Somewhere below, one line contains "一个基于Flask框架的小孩" and a later line contains "- 密码: admin123". Output those two lines and everything between them exactly, and nothing else.
= Beginning of Section =
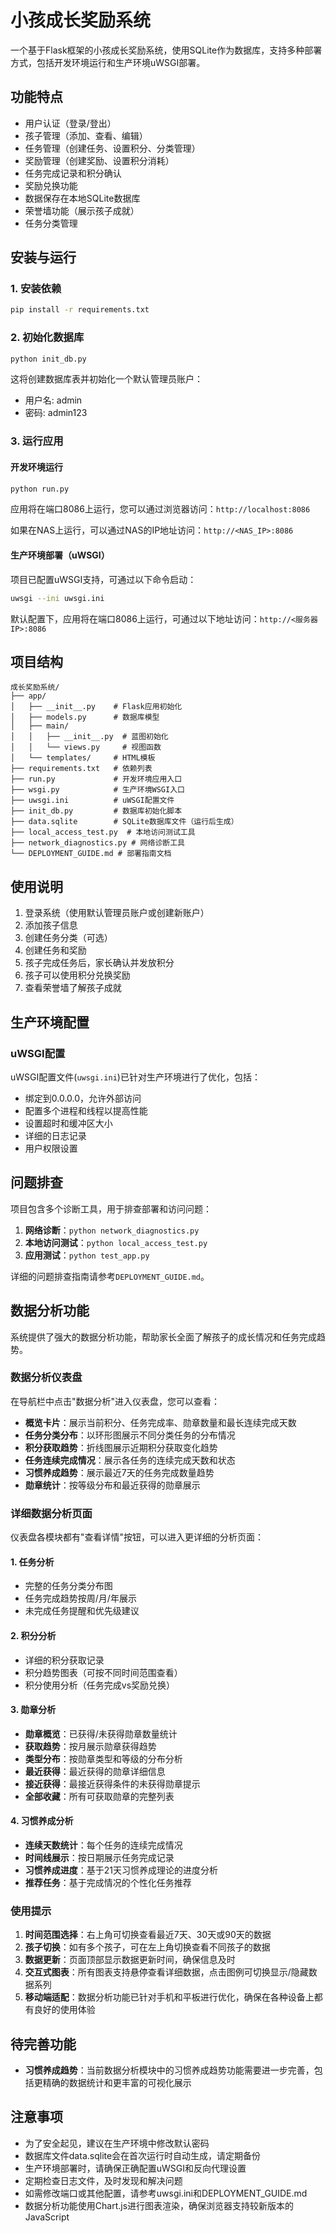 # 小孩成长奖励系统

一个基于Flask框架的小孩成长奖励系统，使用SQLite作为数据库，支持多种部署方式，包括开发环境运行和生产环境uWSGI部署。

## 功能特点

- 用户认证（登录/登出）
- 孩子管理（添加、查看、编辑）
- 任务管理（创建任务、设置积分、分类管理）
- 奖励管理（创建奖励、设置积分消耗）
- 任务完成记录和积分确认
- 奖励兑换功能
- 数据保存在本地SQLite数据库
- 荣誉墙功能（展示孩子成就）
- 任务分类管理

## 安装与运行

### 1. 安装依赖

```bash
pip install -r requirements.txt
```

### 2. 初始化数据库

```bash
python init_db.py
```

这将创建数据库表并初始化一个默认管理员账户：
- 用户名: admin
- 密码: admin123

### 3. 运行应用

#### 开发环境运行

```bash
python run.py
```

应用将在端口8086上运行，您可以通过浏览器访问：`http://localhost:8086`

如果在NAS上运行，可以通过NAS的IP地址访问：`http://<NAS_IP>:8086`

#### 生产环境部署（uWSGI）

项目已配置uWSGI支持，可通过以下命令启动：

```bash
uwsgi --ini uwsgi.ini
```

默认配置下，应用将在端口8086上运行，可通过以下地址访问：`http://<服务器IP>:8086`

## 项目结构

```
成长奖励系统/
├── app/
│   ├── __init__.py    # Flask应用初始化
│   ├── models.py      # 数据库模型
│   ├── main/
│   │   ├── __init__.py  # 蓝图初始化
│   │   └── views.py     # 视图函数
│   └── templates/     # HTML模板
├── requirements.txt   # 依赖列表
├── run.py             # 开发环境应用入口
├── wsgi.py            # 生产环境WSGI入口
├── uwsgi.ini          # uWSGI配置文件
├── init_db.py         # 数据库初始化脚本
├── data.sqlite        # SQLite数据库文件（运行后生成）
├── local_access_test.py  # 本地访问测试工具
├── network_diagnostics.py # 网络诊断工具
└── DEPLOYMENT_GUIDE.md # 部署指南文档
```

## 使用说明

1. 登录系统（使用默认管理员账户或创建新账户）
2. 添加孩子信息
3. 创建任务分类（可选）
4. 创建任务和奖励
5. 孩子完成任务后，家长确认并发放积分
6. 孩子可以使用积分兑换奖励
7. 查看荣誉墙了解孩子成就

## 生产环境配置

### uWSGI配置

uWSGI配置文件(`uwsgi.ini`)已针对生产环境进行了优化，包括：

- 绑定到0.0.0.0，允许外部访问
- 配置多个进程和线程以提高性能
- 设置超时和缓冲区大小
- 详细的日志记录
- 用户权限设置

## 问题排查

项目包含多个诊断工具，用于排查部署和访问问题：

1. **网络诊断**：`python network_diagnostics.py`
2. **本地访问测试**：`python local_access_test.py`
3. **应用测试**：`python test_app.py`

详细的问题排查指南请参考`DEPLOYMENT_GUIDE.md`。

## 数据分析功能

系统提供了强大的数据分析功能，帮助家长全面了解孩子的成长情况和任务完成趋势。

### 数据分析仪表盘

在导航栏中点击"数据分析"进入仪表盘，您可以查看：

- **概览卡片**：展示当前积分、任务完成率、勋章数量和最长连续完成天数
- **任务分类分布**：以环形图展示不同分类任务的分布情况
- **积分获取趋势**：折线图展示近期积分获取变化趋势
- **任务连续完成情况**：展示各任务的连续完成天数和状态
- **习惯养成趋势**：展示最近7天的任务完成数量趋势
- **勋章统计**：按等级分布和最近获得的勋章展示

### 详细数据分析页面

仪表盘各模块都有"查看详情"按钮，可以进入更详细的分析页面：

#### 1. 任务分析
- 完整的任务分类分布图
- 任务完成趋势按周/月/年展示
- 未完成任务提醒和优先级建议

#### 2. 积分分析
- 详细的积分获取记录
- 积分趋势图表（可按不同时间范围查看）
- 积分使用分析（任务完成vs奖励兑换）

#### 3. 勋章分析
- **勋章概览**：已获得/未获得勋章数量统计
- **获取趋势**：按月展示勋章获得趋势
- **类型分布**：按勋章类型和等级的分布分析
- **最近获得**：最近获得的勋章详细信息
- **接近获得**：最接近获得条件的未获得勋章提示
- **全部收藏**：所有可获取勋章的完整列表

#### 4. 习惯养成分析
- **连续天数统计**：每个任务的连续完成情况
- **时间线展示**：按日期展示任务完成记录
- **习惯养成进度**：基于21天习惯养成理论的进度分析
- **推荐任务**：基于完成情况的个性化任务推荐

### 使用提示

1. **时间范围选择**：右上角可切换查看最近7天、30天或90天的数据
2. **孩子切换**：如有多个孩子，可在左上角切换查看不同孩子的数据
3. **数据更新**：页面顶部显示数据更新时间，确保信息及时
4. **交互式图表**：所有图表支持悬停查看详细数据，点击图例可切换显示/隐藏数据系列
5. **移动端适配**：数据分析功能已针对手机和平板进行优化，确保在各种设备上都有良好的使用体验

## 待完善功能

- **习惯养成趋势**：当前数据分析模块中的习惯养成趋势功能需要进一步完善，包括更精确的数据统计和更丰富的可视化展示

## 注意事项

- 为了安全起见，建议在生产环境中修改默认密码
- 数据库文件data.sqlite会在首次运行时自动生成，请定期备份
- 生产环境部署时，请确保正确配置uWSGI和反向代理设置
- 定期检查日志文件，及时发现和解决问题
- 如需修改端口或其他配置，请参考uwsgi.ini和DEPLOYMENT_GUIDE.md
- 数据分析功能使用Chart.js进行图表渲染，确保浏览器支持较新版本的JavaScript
= End of Section =
*RESULT FOR THIS EXERCISE*:
一个基于Flask框架的小孩成长奖励系统，使用SQLite作为数据库，支持多种部署方式，包括开发环境运行和生产环境uWSGI部署。

## 功能特点

- 用户认证（登录/登出）
- 孩子管理（添加、查看、编辑）
- 任务管理（创建任务、设置积分、分类管理）
- 奖励管理（创建奖励、设置积分消耗）
- 任务完成记录和积分确认
- 奖励兑换功能
- 数据保存在本地SQLite数据库
- 荣誉墙功能（展示孩子成就）
- 任务分类管理

## 安装与运行

### 1. 安装依赖

```bash
pip install -r requirements.txt
```

### 2. 初始化数据库

```bash
python init_db.py
```

这将创建数据库表并初始化一个默认管理员账户：
- 用户名: admin
- 密码: admin123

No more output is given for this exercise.